Answered for the pursuer; Where resting owing is offered to be proved by the defender's oath, every quality is held to be extrinsic, which is not immediately connected with the debt offered to be proved, or the transaction which gave rise to such debt. If the defender had deposed, that, at the time of the loan, it was a part of the agreement between him and Michael Maclure, that payment of the debt was to be made by the board wages then agreed on. this would have been an intrinsic quality; and possibly the same would have been the case, if he had expressly swore, that, at any subsequent period it had been agreed, that the board was to impute in payment of the bill; but as he has only deposed, that at the distance of three years, an agreement was made for board, without adding that the board was to be imputed in payment of the bill; this has no immediate relation to the original loan; and therefore the claim for board stands entirely upon the footing of a ground of compensation unconnected with the bill, and of consequence must be otherwise proved than by the supposed creditor's oath, where no reference is made to it. The same observation holds with respect to the other furnishings said to have been made to the defunct; and the alleged promise made by Maclure, not to demand payment of the bill, is equally extrinsic. The whole decisions appealed to by the defender, differ from the present case in this, that in every one of them, the quality was immediately connected with the ground of debt; whereas here the quality adjected by the defender resolves clearly into a claim of compensation; and it is established by a variety of decisions observed under the present title in the Dictionary, that such claim is extrinsic.

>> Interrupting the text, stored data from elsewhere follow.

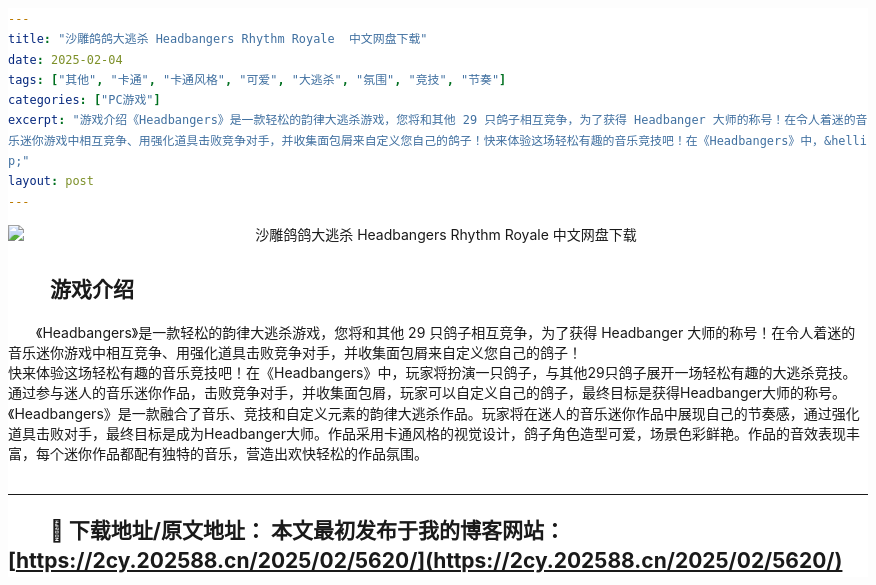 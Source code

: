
```yaml
---
title: "沙雕鸽鸽大逃杀 Headbangers Rhythm Royale  中文网盘下载"
date: 2025-02-04
tags: ["其他", "卡通", "卡通风格", "可爱", "大逃杀", "氛围", "竞技", "节奏"]
categories: ["PC游戏"]
excerpt: "游戏介绍《Headbangers》是一款轻松的韵律大逃杀游戏，您将和其他 29 只鸽子相互竞争，为了获得 Headbanger 大师的称号！在令人着迷的音乐迷你游戏中相互竞争、用强化道具击败竞争对手，并收集面包屑来自定义您自己的鸽子！快来体验这场轻松有趣的音乐竞技吧！在《Headbangers》中，&hellip;"
layout: post
---
```


 <div> <div></div><div><p style="text-align: center;"><img src="https://2cy.202588.cn/wp-content/uploads/2025/02/20250204_67a225849d3ab.webp" alt="沙雕鸽鸽大逃杀 Headbangers Rhythm Royale  中文网盘下载" style="display:block; margin-left:auto; margin-right:auto;width:100%;height:auto;"></p><h2 style="text-align: left; text-indent: 2em; white-space: normal;">游戏介绍</h2><p style="text-align: left; text-indent: 2em; white-space: normal;">《Headbangers》是一款轻松的韵律大逃杀游戏，您将和其他 29 只鸽子相互竞争，为了获得 Headbanger 大师的称号！在令人着迷的音乐迷你游戏中相互竞争、用强化道具击败竞争对手，并收集面包屑来自定义您自己的鸽子！<br/>快来体验这场轻松有趣的音乐竞技吧！在《Headbangers》中，玩家将扮演一只鸽子，与其他29只鸽子展开一场轻松有趣的大逃杀竞技。通过参与迷人的音乐迷你作品，击败竞争对手，并收集面包屑，玩家可以自定义自己的鸽子，最终目标是获得Headbanger大师的称号。《Headbangers》是一款融合了音乐、竞技和自定义元素的韵律大逃杀作品。玩家将在迷人的音乐迷你作品中展现自己的节奏感，通过强化道具击败对手，最终目标是成为Headbanger大师。作品采用卡通风格的视觉设计，鸽子角色造型可爱，场景色彩鲜艳。作品的音效表现丰富，每个迷你作品都配有独特的音乐，营造出欢快轻松的作品氛围。</p><h2 style="text-align: left; text-indent: 2em; white-space: normal;">

---
📖 **下载地址/原文地址：** 本文最初发布于我的博客网站：[https://2cy.202588.cn/2025/02/5620/](https://2cy.202588.cn/2025/02/5620/)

‘The Lords found the quality of the oath extrinsic; but found the defender entitled to retain the sum in the bill, until the charger or his cedent accounted to him for two seventh parts of Michael Maclure's executry; and found the defender entitled to plead compensation on such articles of furnishings as he had already instructed, or could instruct, that he had laid out on Michael Maclure's funerals.’

Act. Montgomery. Alt. W. Stewart. Clerk, Kilpatrick. Fol. Dic. v. 4. p. 206. Fac. Col. No 21. p. 38.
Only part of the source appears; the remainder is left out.